Hi Biostars,
I have run Salmon software for RNAseq data analysis and got the warning message
Greater than 5% of the fragments disagreed with the provided library type; check the file: Pool9_21565_GTTTCG_quant/lib_format_counts.json for details
lib_format_counts.json
file looks like
"read_files": "/home/ghovhannisyan/users/tg/hhovhannisyan/col_cancer/raw_data
/Pool3_21559_ACTGAT.fastq.gz",
"expected_format": "SR",
"compatible_fragment_ratio": 0.8350394020362054,
"num_compatible_fragments": 7447997,
"num_assigned_fragments": 8919336,
"num_consistent_mappings": 12428090,
"num_inconsistent_mappings": 2455593,
"MSF": 0,
"OSF": 0,
"ISF": 0,
"MSR": 0,
"OSR": 0,
"ISR": 0,
"SF": 2455593,
"SR": 12428090,
"MU": 0,
"OU": 0,
"IU": 0,
"U": 0
I know for sure that library preparation protocol was TruSeq stranded (SR
option in Salmon).

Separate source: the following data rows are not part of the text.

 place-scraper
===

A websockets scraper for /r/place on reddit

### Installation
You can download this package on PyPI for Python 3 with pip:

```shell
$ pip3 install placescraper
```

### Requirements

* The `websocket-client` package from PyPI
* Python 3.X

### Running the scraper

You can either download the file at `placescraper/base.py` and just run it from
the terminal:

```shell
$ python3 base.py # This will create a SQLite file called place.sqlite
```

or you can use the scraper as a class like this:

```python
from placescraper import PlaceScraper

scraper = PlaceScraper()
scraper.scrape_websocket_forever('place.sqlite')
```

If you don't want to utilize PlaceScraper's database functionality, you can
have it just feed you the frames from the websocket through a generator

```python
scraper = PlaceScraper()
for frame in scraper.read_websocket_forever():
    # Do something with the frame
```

I am curious what can be the interpretation of the result I got? Does it point out to some levels of antisense transcription?
Thanks
What organism? I have the impression for badly annotated genomes (which means any genome except for human and mouse?) there are some / a lot of unannotated overlapping features which end up being ascribed to the wrong feature. Now, if you are working with human or mouse, them I am even more clueless.